Sugar: One Hump or Two?
Since I can remember, the space next to the Comet Tavern has spent more time vacant than occupied. In its most recent incarnation, a KUBE banner hung across the building’s black facade and a few surly bouncers idled in the doorway. On Saturday nights shrieking girls would pour out of limos and stumble inside. It didn’t last.
Like most other Capitol Hill queers, I skeptically hoped the box’s reincarnation would be more… fitting. It is. Don’t let the glaring white paintjob on Pike St. near Broadway fool you. This is not Capitol Hill’s newest abortion clinic. The marquee promises weekend House music and a Tea Dance. The name is Sugar.
A week after Sugar opened to—ahem—long lines, I took the plunge. The unforgivable exterior is balanced by smooth white interiors, high ceilings and giant mirrors. But your attention is quickly captured by eye candy that’s even sweeter. Sugar’s lighting is fucking awesome. If the Starship Enterprise could smash Manray and Neighbours into a cube on the Holodeck, this is what it would look like. Strobes of color pulse from the rafters. Video canisters spin and whirl on all sides. And a DJ presides behind a wall of brilliant, high-intensity LEDs.
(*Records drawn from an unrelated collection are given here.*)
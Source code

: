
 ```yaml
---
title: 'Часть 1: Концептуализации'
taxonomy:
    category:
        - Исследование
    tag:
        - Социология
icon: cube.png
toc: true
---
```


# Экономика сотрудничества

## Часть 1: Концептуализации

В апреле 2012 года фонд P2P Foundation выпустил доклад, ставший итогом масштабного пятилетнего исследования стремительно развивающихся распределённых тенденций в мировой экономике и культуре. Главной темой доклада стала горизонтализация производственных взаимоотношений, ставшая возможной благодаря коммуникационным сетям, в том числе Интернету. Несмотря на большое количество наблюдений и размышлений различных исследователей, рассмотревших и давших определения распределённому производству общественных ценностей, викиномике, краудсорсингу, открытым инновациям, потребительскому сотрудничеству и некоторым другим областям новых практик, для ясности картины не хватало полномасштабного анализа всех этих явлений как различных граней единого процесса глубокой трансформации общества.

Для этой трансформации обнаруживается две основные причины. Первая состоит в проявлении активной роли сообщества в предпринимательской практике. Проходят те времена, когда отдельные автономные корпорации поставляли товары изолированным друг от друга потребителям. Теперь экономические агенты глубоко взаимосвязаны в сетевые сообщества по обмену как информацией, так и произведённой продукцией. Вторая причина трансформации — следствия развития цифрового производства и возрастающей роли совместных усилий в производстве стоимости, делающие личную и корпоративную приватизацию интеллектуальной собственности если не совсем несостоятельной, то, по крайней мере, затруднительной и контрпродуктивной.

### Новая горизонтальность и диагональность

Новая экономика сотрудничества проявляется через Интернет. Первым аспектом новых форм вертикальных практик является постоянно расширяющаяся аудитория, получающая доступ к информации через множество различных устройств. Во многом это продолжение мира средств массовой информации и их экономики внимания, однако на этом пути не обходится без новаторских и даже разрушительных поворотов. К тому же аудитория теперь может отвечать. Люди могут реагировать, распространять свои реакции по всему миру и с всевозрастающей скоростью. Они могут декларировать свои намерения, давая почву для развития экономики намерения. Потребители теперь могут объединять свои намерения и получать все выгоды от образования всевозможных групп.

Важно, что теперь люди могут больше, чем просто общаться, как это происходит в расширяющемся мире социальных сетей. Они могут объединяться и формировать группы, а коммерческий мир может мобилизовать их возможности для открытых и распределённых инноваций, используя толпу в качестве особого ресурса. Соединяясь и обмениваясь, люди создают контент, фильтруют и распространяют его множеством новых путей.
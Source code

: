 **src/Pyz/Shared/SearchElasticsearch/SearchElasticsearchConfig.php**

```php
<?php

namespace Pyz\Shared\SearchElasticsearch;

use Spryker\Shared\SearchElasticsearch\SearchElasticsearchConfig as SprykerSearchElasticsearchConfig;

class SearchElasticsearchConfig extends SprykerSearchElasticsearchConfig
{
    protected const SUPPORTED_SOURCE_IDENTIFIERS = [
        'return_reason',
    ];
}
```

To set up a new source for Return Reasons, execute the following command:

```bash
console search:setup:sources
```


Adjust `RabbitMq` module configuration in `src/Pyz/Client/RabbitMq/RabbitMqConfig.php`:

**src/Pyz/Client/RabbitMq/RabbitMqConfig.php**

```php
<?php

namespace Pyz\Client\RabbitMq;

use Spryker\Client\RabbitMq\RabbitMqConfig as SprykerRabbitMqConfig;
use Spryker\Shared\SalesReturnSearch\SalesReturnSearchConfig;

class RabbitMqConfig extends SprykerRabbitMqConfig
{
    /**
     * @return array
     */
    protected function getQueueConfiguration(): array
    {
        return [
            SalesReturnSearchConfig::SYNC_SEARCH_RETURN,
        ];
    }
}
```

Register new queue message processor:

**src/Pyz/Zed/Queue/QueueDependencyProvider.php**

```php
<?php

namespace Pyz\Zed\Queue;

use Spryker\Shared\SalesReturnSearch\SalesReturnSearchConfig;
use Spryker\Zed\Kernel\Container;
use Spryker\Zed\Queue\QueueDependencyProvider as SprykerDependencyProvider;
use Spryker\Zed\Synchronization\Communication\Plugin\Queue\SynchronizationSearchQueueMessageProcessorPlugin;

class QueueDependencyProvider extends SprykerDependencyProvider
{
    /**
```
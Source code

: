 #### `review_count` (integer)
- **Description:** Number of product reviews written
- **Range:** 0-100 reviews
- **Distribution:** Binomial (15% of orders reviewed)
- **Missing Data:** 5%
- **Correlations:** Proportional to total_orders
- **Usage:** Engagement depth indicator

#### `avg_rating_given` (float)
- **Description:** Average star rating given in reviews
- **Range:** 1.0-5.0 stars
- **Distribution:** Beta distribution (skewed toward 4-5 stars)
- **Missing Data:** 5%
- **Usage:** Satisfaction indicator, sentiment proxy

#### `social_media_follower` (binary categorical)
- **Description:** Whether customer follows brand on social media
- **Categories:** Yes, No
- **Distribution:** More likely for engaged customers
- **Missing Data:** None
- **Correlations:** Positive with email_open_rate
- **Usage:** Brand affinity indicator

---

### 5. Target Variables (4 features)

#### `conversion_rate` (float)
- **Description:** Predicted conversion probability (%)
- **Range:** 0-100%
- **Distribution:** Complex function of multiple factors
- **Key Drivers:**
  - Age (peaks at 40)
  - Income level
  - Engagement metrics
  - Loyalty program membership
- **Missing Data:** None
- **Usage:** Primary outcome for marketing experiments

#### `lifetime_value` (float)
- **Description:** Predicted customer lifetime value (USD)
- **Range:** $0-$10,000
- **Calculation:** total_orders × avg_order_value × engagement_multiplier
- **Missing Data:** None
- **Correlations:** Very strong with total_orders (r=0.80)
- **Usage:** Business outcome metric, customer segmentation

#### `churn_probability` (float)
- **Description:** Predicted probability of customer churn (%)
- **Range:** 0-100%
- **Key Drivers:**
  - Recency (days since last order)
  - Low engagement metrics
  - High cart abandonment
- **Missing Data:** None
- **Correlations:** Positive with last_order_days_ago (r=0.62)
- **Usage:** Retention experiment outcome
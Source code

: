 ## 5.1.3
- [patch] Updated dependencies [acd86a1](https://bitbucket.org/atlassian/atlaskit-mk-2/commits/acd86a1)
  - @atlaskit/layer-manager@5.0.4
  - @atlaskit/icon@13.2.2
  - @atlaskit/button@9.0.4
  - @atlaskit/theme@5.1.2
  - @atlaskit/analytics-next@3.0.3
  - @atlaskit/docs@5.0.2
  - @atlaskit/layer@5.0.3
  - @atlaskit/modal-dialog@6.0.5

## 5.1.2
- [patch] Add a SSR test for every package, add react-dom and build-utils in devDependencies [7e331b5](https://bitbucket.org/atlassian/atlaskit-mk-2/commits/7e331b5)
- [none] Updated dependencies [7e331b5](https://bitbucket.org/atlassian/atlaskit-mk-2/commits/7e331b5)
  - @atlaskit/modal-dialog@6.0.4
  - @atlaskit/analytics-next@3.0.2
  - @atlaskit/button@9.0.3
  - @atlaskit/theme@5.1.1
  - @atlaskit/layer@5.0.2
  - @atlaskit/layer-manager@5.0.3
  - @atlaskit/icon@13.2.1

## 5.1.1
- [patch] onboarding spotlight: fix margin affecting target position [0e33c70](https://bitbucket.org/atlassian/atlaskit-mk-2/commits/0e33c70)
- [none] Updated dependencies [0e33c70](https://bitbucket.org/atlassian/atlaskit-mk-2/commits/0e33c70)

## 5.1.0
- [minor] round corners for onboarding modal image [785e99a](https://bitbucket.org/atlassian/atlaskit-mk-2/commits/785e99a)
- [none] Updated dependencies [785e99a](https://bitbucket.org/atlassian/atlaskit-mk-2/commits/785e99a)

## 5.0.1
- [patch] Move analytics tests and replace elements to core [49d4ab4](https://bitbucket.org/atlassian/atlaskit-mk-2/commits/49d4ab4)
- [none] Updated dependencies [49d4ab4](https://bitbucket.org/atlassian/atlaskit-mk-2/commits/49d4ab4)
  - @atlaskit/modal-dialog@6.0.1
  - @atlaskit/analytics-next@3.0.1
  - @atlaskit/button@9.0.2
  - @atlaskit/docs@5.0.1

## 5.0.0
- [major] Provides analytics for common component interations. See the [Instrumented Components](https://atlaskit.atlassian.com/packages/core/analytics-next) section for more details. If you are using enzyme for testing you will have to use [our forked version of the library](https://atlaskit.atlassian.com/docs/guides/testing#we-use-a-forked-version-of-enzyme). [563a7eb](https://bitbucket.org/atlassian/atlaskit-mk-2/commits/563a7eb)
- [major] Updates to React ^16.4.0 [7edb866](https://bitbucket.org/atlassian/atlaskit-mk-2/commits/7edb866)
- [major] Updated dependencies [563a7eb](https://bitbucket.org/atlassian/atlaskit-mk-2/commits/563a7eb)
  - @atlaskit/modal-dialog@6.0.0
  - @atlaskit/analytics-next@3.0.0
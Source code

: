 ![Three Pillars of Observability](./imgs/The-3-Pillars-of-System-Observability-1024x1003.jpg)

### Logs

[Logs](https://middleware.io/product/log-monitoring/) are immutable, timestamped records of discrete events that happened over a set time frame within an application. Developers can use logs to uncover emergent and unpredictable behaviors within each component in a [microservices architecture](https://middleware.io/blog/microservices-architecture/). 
What the lights illuminate are even better. The. Boys. Are. Hot. Not just the barely-clad dancers—it’s an all-around good-lookin’ crowd. Girls, too.
A few tasty drinks later and I was ready to dance. The music was thumping—music which, Glory be, was not a string of corny radio hits—when a cute boy persuaded me to step on the dance floor. The sound was great. The floor was made of wood, which any true dance-oholic knows is prime, and I danced my ass off.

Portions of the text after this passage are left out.